Problem requirements
Give the lines below again exactly, starting with the line that holds "- ***Verzamelt u schatten" and going on through the line that holds "## Eerste Zondag".

══ Data records

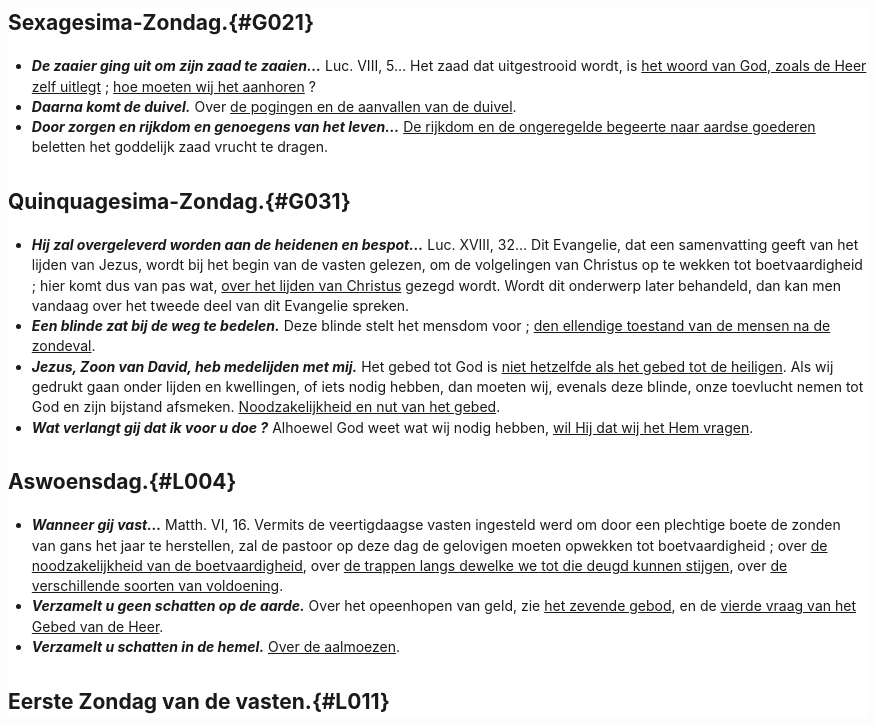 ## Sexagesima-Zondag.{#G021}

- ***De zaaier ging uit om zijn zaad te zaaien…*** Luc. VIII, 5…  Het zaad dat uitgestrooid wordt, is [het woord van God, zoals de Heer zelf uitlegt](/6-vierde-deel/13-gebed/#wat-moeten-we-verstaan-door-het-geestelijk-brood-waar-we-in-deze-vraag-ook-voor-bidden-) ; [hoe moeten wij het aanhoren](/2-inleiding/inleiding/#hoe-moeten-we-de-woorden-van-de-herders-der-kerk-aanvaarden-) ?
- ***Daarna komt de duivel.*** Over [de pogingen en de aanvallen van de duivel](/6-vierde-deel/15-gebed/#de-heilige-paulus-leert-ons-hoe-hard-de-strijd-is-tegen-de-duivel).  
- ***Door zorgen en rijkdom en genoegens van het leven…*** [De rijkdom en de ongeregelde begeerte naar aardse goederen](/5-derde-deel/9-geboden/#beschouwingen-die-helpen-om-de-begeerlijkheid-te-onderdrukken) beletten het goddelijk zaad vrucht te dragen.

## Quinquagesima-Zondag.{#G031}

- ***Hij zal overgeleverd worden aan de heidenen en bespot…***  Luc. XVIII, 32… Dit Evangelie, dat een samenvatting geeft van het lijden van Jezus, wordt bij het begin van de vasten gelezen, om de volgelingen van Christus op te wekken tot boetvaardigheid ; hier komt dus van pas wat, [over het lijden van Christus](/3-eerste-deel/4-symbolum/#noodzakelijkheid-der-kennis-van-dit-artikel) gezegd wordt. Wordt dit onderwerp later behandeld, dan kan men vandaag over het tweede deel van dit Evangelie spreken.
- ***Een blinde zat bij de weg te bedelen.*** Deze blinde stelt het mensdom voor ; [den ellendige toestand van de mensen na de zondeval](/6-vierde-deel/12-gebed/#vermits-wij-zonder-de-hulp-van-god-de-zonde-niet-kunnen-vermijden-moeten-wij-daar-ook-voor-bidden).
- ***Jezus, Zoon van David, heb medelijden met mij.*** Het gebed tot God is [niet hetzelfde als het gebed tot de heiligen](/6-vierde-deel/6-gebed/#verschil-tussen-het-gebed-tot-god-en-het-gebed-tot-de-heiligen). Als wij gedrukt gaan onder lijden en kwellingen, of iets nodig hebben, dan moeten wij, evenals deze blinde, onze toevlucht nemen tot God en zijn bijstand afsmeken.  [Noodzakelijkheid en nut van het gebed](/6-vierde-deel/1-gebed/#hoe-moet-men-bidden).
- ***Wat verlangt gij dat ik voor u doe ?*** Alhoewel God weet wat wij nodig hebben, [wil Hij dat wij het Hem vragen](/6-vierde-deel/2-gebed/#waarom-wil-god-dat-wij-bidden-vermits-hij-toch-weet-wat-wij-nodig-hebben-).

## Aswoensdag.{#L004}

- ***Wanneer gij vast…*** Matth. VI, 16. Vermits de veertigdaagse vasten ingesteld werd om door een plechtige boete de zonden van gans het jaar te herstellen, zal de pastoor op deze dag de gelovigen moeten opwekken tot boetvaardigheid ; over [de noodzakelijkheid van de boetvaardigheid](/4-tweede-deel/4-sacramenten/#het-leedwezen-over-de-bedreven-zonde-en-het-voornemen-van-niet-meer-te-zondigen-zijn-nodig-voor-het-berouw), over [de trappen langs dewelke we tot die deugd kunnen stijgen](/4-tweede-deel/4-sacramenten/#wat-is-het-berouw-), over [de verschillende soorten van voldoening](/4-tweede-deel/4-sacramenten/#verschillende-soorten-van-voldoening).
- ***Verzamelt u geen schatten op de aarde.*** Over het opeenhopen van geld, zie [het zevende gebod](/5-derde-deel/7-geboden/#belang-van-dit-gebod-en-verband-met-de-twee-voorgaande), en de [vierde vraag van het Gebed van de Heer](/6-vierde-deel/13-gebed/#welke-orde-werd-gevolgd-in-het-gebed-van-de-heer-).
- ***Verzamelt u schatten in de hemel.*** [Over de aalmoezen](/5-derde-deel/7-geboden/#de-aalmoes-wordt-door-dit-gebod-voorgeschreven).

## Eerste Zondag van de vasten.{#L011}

════
══ Data records

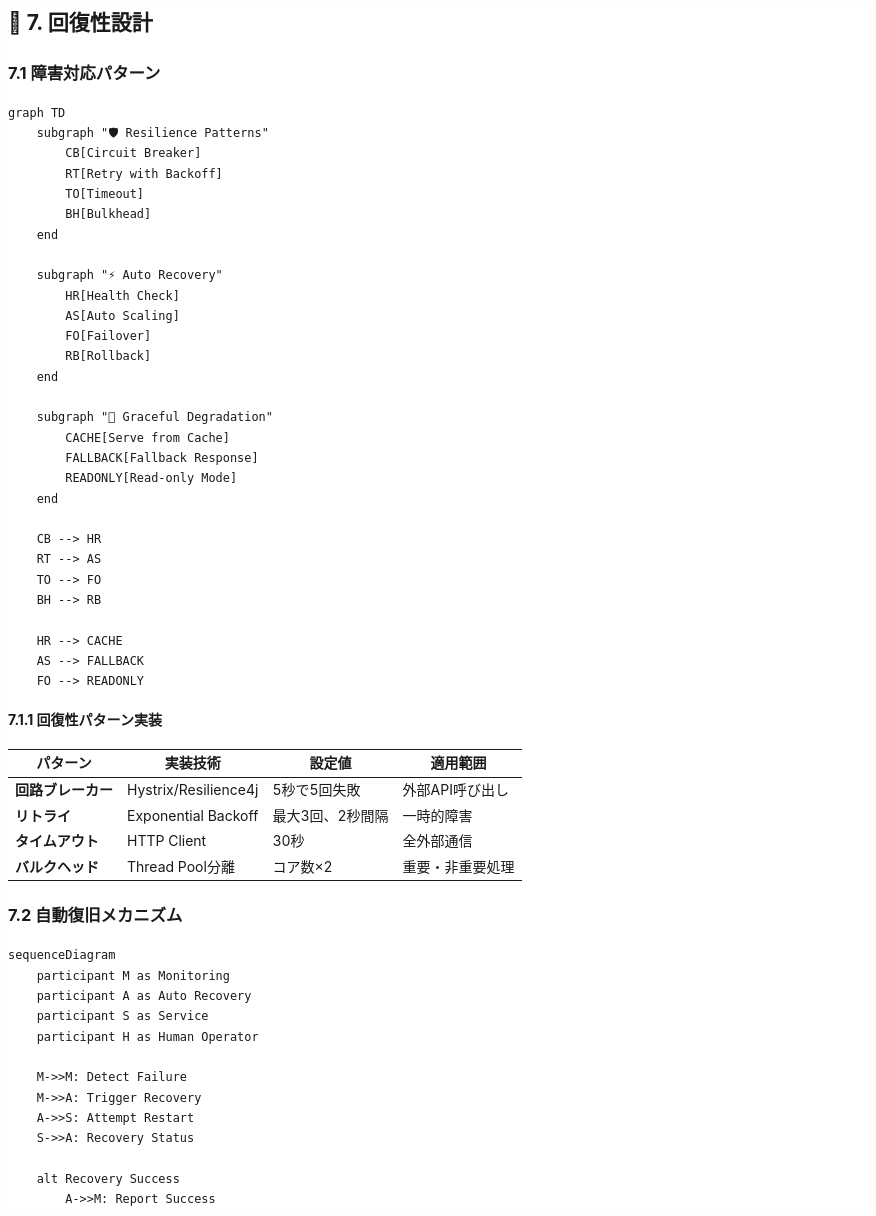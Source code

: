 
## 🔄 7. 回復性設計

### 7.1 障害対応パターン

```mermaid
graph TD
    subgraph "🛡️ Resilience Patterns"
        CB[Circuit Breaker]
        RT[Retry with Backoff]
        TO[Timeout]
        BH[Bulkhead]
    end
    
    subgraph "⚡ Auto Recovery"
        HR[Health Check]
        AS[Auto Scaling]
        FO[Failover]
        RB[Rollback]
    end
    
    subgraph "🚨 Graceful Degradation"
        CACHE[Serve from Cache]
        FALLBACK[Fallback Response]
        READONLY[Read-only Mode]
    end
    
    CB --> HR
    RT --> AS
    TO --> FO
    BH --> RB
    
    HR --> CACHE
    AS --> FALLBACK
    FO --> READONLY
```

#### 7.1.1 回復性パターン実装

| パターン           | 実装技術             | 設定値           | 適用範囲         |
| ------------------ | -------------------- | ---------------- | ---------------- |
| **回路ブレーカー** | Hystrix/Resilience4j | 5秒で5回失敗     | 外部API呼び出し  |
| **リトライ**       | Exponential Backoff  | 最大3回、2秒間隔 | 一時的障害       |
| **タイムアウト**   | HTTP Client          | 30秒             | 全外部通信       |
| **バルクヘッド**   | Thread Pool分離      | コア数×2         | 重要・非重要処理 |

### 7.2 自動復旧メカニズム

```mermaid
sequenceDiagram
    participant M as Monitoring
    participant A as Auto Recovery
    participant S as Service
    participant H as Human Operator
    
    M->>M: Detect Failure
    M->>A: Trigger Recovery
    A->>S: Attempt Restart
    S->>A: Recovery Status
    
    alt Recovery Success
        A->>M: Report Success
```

════

Answer section
- ***Verzamelt u schatten in de hemel.*** [Over de aalmoezen](/5-derde-deel/7-geboden/#de-aalmoes-wordt-door-dit-gebod-voorgeschreven).

## Eerste Zondag van de vasten.{#L011}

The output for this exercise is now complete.